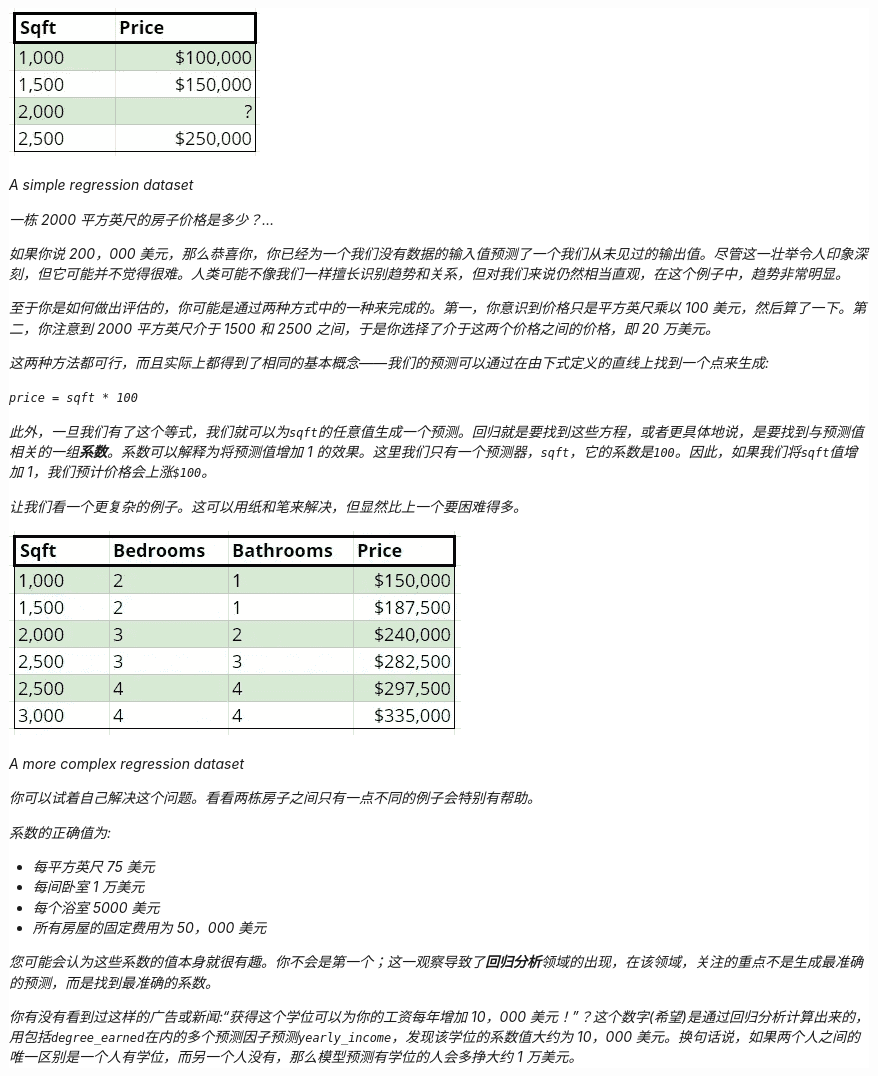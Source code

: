 *![](img/794808abc15ec9823d149a19eae17b9b.png)*

*A simple regression dataset*

*一栋 2000 平方英尺的房子价格是多少？…*

*如果你说 200，000 美元，那么恭喜你，你已经为一个我们没有数据的输入值预测了一个我们从未见过的输出值。尽管这一壮举令人印象深刻，但它可能并不觉得很难。人类可能不像我们一样擅长识别趋势和关系，但对我们来说仍然相当直观，在这个例子中，趋势非常明显。*

*至于你是如何做出评估的，你可能是通过两种方式中的一种来完成的。第一，你意识到价格只是平方英尺乘以 100 美元，然后算了一下。第二，你注意到 2000 平方英尺介于 1500 和 2500 之间，于是你选择了介于这两个价格之间的价格，即 20 万美元。*

*这两种方法都可行，而且实际上都得到了相同的基本概念——我们的预测可以通过在由下式定义的直线上找到一个点来生成:*

*`price = sqft * 100`*

*此外，一旦我们有了这个等式，我们就可以为`sqft`的任意值生成一个预测。回归就是要找到这些方程，或者更具体地说，是要找到与预测值相关的一组**系数**。系数可以解释为将预测值增加 1 的效果。这里我们只有一个预测器，`sqft`，它的系数是`100`。因此，如果我们将`sqft`值增加 1，我们预计价格会上涨`$100`。*

*让我们看一个更复杂的例子。这可以用纸和笔来解决，但显然比上一个要困难得多。*

*![](img/3495def24d176900ebeec0fc72a6db13.png)*

*A more complex regression dataset*

*你可以试着自己解决这个问题。看看两栋房子之间只有一点不同的例子会特别有帮助。*

*系数的正确值为:*

*   *每平方英尺 75 美元*
*   *每间卧室 1 万美元*
*   *每个浴室 5000 美元*
*   *所有房屋的固定费用为 50，000 美元*

*您可能会认为这些系数的值本身就很有趣。你不会是第一个；这一观察导致了**回归分析**领域的出现，在该领域，关注的重点不是生成最准确的预测，而是找到最准确的系数。*

*你有没有看到过这样的广告或新闻:“获得这个学位可以为你的工资每年增加 10，000 美元！”？这个数字(希望)是通过回归分析计算出来的，用包括`degree_earned`在内的多个预测因子预测`yearly_income`，发现该学位的系数值大约为 10，000 美元。换句话说，如果两个人之间的唯一区别是一个人有学位，而另一个人没有，那么模型预测有学位的人会多挣大约 1 万美元。*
:::
Could you retype every record exactly, leaving the pictures out?

Source code

: *![](img/794808abc15ec9823d149a19eae17b9b.png)*

*A simple regression dataset*

*一栋 2000 平方英尺的房子价格是多少？…*

*如果你说 200，000 美元，那么恭喜你，你已经为一个我们没有数据的输入值预测了一个我们从未见过的输出值。尽管这一壮举令人印象深刻，但它可能并不觉得很难。人类可能不像我们一样擅长识别趋势和关系，但对我们来说仍然相当直观，在这个例子中，趋势非常明显。*

*至于你是如何做出评估的，你可能是通过两种方式中的一种来完成的。第一，你意识到价格只是平方英尺乘以 100 美元，然后算了一下。第二，你注意到 2000 平方英尺介于 1500 和 2500 之间，于是你选择了介于这两个价格之间的价格，即 20 万美元。*

*这两种方法都可行，而且实际上都得到了相同的基本概念——我们的预测可以通过在由下式定义的直线上找到一个点来生成:*

*`price = sqft * 100`*

*此外，一旦我们有了这个等式，我们就可以为`sqft`的任意值生成一个预测。回归就是要找到这些方程，或者更具体地说，是要找到与预测值相关的一组**系数**。系数可以解释为将预测值增加 1 的效果。这里我们只有一个预测器，`sqft`，它的系数是`100`。因此，如果我们将`sqft`值增加 1，我们预计价格会上涨`$100`。*

*让我们看一个更复杂的例子。这可以用纸和笔来解决，但显然比上一个要困难得多。*

*![](img/3495def24d176900ebeec0fc72a6db13.png)*

*A more complex regression dataset*

*你可以试着自己解决这个问题。看看两栋房子之间只有一点不同的例子会特别有帮助。*

*系数的正确值为:*

*   *每平方英尺 75 美元*
*   *每间卧室 1 万美元*
*   *每个浴室 5000 美元*
*   *所有房屋的固定费用为 50，000 美元*

*您可能会认为这些系数的值本身就很有趣。你不会是第一个；这一观察导致了**回归分析**领域的出现，在该领域，关注的重点不是生成最准确的预测，而是找到最准确的系数。*

*你有没有看到过这样的广告或新闻:“获得这个学位可以为你的工资每年增加 10，000 美元！”？这个数字(希望)是通过回归分析计算出来的，用包括`degree_earned`在内的多个预测因子预测`yearly_income`，发现该学位的系数值大约为 10，000 美元。换句话说，如果两个人之间的唯一区别是一个人有学位，而另一个人没有，那么模型预测有学位的人会多挣大约 1 万美元。*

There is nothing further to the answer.